ASSIGNED RESOURCES FOR POLITICS OF PLEASURE

WATCH:
Elisabeth Lloyd on The Case of the Female Orgasm (to 45:56)
Elizabeth Lloyd

“This is what I sometimes refer to as ‘locker room science.’ It seems that these authors did not actually use the references they cited, but rather employed common, but mistaken, locker room understandings of female sexuality in their scientific research.”

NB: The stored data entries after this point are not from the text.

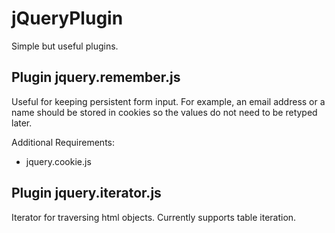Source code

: jQueryPlugin
============

Simple but useful plugins.

## Plugin jquery.remember.js

Useful for keeping persistent form input. For example, an email address or a name should be stored in cookies so the values do not need to be retyped later.

Additional Requirements:
  * jquery.cookie.js

## Plugin jquery.iterator.js

Iterator for traversing html objects. Currently supports table iteration.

Elisabeth Lloyd on The Case of the Female Orgasm

We saw in the third and fourth modules for this course that for much of Western history and in many parts of the world it has been believed that women as well as men emit semen when they experience sexual pleasure and during orgasm. The assumption has long been that female semen and orgasm would be necessary for sexual reproduction just like male semen and orgasm and that the male and female bodies would function analogously. As we also saw, in the immediate aftermath of the discovery that women do not in fact emit semen, and that female orgasm is not actually necessary for conception to occur, the normalcy of female sexual pleasure and orgasm were cast into doubt by Victorian scientists. Since the 19th century, scientists have been perplexed about why women experience sexual pleasure or have orgasms at all if, unlike male pleasure and orgasm, these do not serve an obvious purpose in reproduction.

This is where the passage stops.